Public peering is where a backbone provider connects its network to a shared data exchange point at an MAE or NAP, with many peers being mapped to its network on each link. Private peering is where backbone providers of similar size and traffic flow enter into private data exchange agreements between their networks.

BPP is an internet peering exchange architecture using an ATM switch to interconnect three or more partners, providing a shared interconnect with dedicated bandwidth. Public peering cannot offer any QoS guarantees because it is open to all comers while private peering is more of an exclusive club available only to the biggest players with the biggest budgets. BPP brings the advantages of the private peering model to a wider audience of smaller backbone providers.

The current state of play sees a straight choice between private peering and public peering, the former being done by a privately negotiated agreement, usually between carriers of similar size with similar traffic flows over a dedicated loop; the latter by way of shared NAPs or ISP co-operatives such as LINX.

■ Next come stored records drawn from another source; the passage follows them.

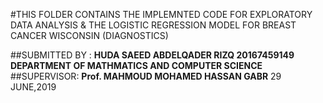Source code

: #THIS FOLDER CONTAINS THE IMPLEMNTED CODE FOR EXPLORATORY DATA ANALYSIS & THE LOGISTIC REGRESSION MODEL FOR  BREAST CANCER WISCONSIN (DIAGNOSTICS)

##SUBMITTED BY :
**HUDA SAEED ABDELQADER RIZQ 20167459149**
**DEPARTMENT OF MATHMATICS AND COMPUTER SCIENCE**
##SUPERVISOR:
**Prof. MAHMOUD MOHAMED HASSAN GABR**
29 JUNE,2019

The BPP Group aims to bring the benefits of shared peering that NAPs offer, but with the same type of requirement for network availability and performance that is demanded by carriers in private peering agreements.

The plan is to have six ATM-based peering points initially in the US, with more to follow both domestically and internationally as the model is established.

The BPP Group proposal has fairly strict membership rules that require 99.9 per cent network reliability, zero per cent packet loss and zero per cent latency, together with even tighter controls over when ISPs have to add capacity or move to a proper privately peered (as opposed to brokered) arrangement. The new peering model promises to reduce the bandwidth burden of data congestion and so increase internet throughput. The hope, eventually, is for QoS and SLAs that can be implemented across several carriers' networks.

Next stop Europe

So will these guaranteed end-to-end links be the future model for internet traffic in Europe, or is this going to remain strictly a Stateside innovation?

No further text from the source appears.